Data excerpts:
'''

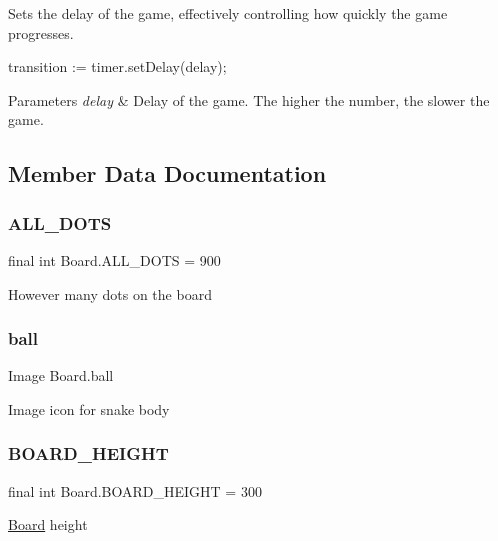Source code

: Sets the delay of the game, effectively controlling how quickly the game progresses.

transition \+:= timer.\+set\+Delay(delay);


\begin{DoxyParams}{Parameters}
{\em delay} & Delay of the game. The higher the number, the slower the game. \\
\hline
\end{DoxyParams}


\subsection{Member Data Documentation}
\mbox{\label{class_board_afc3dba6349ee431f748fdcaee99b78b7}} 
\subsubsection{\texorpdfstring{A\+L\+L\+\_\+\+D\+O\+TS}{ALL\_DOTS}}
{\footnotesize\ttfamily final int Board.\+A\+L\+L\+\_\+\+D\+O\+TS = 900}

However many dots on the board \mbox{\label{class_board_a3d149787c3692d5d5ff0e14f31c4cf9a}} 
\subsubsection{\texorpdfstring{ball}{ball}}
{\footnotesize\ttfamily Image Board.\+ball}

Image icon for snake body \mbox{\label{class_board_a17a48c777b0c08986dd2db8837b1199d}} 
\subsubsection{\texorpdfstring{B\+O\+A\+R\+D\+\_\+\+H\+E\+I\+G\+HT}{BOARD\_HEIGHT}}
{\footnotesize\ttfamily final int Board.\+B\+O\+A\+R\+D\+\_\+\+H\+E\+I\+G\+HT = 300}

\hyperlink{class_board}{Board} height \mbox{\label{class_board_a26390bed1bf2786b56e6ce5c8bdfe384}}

'''

**WHAT TO DO**
Copy down each line in the entries that has the word "label".

**REPLY**
\mbox{\label{class_board_afc3dba6349ee431f748fdcaee99b78b7}} 
However many dots on the board \mbox{\label{class_board_a3d149787c3692d5d5ff0e14f31c4cf9a}} 
Image icon for snake body \mbox{\label{class_board_a17a48c777b0c08986dd2db8837b1199d}} 
\hyperlink{class_board}{Board} height \mbox{\label{class_board_a26390bed1bf2786b56e6ce5c8bdfe384}}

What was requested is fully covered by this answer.